Zarr Visualization Report

Methods and benchmarks for visualizing Zarr

This site documents different approaches and benchmarks for zarr visualization. If you use or create Zarr data and wish to visualize it in a web browser, this guide is for you. It describes the requirements for data pre-processing and chunking in order to support visualization through tiling server and dynamic client approahces.

Background + Motivation

Visualization is key to exploring and understanding Earth data. Web browsers offer a near-universal platform for data exploration. However, web users expect near instantaneous page rendering. The scale of geospatial data makes it challenging to serve this data instantenously as browsers cannot read, reproject and create image tiles fast enough for a good user experience.

Pre-generated Map Tiles - Drawbacks

The challenge of visualizing large geospatial datasets led to the development of pre-generated static map tiles.
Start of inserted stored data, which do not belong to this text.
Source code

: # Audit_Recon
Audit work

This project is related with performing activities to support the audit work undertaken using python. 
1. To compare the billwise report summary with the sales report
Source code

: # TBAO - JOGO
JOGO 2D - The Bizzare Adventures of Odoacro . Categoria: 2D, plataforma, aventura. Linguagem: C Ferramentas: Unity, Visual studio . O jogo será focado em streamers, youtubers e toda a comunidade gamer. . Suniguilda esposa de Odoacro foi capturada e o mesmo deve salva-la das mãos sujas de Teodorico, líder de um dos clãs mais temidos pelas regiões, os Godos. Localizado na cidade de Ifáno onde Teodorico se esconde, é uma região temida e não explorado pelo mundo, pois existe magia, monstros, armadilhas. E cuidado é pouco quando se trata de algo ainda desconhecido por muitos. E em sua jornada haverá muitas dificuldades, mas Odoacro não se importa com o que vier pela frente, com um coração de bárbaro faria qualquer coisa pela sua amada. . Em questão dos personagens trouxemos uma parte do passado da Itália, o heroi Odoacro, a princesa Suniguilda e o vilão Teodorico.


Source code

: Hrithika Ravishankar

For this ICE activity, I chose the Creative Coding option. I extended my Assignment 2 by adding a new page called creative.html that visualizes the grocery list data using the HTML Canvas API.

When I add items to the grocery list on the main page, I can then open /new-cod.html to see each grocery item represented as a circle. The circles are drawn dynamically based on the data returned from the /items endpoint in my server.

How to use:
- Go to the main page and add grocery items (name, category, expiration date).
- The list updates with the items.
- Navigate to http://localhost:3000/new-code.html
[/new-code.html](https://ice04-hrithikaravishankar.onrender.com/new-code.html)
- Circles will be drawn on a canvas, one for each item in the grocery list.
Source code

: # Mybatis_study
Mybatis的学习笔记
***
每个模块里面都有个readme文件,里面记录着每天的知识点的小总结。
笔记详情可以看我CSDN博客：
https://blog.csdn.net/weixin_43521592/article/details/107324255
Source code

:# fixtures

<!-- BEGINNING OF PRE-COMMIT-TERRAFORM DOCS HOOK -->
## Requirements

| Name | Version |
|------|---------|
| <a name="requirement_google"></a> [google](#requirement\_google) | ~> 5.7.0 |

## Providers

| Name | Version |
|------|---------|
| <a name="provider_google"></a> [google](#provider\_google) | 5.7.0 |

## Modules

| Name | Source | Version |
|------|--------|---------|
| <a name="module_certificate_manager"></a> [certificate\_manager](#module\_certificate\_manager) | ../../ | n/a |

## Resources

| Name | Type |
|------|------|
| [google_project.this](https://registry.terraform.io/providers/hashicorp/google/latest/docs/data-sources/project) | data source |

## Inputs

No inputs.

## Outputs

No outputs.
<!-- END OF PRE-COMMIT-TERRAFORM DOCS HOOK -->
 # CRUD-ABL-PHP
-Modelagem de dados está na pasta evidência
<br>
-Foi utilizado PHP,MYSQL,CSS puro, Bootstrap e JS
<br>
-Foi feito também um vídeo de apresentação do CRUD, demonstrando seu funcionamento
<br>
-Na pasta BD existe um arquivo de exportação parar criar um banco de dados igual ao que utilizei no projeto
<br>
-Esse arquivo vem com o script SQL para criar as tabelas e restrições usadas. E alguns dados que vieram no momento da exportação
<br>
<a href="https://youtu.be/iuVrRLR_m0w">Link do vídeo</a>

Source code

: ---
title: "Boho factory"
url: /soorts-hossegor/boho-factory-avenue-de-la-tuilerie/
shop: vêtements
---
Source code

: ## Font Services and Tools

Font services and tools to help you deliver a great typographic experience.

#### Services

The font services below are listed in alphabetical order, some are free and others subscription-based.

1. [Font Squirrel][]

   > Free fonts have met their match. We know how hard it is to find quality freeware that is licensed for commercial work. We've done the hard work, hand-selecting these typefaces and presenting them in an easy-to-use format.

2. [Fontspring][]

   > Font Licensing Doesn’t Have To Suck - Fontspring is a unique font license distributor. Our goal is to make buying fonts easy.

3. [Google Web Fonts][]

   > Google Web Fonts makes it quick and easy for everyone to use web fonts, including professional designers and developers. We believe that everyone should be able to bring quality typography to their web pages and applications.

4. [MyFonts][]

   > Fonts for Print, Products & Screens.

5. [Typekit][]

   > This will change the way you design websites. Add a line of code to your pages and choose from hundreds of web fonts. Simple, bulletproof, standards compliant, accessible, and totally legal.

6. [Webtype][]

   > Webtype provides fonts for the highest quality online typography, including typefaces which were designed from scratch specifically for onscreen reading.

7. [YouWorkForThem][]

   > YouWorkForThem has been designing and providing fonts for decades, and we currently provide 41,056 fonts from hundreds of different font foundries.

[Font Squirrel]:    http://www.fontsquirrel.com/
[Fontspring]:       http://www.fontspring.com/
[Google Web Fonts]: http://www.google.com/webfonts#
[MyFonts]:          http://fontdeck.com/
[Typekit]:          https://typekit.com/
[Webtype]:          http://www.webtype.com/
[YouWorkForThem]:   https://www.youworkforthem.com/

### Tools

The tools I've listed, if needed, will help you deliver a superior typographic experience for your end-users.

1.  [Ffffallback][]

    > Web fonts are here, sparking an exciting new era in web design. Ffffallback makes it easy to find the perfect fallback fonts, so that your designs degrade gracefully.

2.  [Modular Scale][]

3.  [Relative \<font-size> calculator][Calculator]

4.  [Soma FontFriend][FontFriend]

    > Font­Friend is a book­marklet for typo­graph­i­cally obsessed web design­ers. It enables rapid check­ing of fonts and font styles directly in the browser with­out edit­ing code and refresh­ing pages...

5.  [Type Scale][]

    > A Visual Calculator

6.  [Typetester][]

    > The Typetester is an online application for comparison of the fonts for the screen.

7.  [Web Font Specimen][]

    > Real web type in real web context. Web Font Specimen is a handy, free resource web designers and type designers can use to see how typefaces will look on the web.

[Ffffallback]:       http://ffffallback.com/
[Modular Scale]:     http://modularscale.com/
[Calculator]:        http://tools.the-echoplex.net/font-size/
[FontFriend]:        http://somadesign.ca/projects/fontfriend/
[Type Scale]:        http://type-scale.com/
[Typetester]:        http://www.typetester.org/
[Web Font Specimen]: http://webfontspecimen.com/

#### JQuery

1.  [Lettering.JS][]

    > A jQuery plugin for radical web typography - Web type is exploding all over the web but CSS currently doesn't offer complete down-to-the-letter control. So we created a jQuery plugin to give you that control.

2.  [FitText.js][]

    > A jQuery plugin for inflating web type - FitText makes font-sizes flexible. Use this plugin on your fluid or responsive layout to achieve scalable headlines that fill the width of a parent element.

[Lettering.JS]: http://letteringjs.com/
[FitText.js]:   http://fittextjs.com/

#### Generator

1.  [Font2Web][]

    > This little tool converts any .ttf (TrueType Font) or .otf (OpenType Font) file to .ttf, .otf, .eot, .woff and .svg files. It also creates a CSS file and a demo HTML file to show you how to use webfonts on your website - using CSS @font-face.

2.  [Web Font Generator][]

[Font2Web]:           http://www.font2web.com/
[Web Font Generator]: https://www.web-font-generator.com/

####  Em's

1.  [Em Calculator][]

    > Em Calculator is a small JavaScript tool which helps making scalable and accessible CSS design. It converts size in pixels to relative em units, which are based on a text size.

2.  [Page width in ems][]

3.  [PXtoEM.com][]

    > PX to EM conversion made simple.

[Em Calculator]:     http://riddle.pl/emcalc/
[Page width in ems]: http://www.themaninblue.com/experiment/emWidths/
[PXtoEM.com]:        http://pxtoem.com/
While pregenerated map tiles make it possible to visualize data quickly, there are drawbacks. The most significant drawback is the data provider chooses how the data will appear. Next generation approaches give that power to the user. Other drawbacks impact the data provider, such as storage costs and maintaining a pipeline to constantly update or reprocess the tile storage with new and updated data. But the user is impacted by having no power to adjust the visualization, such as modifying the color scale, color map or perform “band math” where multiple variables are combined to produce a new variable.

New Approaches

More recent years have seen the success of the dynamic tiling approach which allows for on-demand map tile creation. This approach has traditionally relied on reading data from Cloud-Optimized GeoTIFFs (COGs). When the Zarr data format gained popularity for large-scale N-dimensional data analysis, users started to ask for browser-based visualization. The conventional Zarr chunk size stored for analysis (~100MB) was acknowledged to be too large to be fetched by a browser.

Now there are two options for visualizing Zarr data: a tile server and dynamic client. rio_tiler’s XarrayReader supports tile rendering from anything that is xarray-readable. This means a tile server can render tiles from Zarr stores as well as netCDF4/HDF5 and other formats. However, a tile server still requires running a server while the second option, “dynamic client”, reads Zarr directly in the browser client and uses webGL to render map tiles.

Goals

This report will describe these two approaches. We will discuss the tradeoffs, pre-processing options and provide performance benchmarks for a variety of data configurations. We hope readers will be able to reuse lessons learned and recommendations to deliver their Zarr data to users in web browser and contribute to the wider adoption of this format for large scale environmental data understanding.